Data excerpts.
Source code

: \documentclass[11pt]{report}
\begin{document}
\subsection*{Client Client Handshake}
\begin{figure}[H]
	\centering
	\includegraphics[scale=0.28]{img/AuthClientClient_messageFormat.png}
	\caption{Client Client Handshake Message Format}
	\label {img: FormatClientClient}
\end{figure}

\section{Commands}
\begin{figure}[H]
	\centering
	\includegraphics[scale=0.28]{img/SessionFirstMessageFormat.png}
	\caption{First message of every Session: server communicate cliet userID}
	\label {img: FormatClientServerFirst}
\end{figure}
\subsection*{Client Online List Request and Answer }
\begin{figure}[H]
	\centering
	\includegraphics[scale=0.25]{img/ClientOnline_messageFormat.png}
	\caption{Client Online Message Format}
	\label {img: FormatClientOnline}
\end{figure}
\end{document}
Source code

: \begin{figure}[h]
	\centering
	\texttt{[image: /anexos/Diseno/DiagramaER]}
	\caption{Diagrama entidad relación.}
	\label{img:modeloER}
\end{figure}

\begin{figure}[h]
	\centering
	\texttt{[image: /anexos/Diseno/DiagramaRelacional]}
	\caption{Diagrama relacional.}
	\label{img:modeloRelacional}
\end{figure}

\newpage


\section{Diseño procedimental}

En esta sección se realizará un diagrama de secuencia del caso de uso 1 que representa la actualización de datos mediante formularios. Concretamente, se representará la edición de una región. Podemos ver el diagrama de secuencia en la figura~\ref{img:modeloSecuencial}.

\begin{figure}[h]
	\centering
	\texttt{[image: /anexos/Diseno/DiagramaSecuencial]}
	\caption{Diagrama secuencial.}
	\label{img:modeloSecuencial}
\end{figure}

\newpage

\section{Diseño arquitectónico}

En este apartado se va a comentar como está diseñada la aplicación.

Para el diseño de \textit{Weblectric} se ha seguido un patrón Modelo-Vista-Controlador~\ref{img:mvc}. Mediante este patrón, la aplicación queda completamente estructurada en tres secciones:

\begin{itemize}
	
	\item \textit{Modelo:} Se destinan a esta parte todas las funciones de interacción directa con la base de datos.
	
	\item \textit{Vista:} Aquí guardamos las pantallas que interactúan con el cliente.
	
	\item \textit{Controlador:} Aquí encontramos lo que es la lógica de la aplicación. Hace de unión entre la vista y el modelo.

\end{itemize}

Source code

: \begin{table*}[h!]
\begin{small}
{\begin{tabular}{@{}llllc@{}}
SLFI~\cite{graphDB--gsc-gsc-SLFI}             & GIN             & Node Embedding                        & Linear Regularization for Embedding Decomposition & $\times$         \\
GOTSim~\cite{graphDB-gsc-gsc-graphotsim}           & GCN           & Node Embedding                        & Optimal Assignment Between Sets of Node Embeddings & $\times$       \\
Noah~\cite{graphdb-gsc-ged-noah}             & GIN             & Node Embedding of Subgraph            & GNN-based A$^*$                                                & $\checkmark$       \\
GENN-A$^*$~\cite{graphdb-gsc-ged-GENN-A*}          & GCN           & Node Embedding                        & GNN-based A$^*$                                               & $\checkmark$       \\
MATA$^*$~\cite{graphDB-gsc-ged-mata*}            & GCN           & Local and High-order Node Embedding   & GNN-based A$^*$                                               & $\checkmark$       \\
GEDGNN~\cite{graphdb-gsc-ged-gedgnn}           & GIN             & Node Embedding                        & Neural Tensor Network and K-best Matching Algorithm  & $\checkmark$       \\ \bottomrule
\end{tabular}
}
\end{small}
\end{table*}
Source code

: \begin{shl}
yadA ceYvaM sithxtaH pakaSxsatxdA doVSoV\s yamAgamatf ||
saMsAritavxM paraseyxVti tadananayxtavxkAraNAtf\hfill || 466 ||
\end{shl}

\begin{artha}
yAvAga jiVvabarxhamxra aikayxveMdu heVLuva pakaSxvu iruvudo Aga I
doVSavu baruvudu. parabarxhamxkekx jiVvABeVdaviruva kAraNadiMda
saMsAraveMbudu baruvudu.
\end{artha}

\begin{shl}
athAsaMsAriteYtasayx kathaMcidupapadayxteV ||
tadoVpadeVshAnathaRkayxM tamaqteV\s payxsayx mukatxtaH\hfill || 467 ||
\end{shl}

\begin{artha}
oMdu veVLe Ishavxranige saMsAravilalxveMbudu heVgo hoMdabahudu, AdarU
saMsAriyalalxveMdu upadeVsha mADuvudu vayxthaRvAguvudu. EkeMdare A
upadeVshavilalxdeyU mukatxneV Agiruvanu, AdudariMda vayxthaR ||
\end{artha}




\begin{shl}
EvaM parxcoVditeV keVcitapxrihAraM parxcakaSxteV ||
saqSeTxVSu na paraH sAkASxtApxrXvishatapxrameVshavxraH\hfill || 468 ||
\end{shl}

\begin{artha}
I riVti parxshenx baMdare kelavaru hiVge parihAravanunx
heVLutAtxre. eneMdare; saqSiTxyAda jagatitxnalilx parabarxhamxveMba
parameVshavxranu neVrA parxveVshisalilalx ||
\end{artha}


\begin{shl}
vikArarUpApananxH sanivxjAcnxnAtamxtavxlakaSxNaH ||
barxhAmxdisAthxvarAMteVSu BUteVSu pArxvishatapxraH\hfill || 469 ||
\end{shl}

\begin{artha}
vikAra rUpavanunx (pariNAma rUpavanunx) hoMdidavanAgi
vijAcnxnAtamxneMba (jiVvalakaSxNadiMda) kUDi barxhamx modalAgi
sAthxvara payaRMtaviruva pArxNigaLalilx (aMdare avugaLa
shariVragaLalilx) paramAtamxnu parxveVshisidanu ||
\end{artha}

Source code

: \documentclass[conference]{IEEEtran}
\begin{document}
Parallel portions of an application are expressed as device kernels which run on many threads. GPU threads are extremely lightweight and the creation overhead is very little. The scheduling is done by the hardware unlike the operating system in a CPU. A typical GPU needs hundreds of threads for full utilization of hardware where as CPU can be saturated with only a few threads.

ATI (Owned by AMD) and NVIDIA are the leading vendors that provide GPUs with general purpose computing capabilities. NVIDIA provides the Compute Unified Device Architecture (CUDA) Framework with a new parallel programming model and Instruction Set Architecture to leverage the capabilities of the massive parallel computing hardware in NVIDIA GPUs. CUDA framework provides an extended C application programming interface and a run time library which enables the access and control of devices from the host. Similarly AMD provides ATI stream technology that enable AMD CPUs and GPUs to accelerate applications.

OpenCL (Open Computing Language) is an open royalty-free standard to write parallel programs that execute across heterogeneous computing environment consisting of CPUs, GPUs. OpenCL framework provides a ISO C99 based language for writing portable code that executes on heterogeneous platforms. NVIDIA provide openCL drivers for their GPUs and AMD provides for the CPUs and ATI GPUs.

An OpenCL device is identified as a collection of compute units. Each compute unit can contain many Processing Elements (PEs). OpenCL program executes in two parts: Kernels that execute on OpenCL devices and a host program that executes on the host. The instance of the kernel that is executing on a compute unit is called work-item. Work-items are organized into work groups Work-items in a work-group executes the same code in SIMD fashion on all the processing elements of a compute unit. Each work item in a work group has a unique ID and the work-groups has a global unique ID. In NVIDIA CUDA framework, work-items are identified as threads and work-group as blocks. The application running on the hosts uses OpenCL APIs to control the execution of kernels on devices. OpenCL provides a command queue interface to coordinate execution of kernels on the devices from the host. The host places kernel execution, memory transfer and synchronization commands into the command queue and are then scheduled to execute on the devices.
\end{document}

Aim of the exercise.
Copy out all lines from the records where the word "anexos" appears.

Task output.
	\texttt{[image: /anexos/Diseno/DiagramaER]}
	\texttt{[image: /anexos/Diseno/DiagramaRelacional]}
	\texttt{[image: /anexos/Diseno/DiagramaSecuencial]}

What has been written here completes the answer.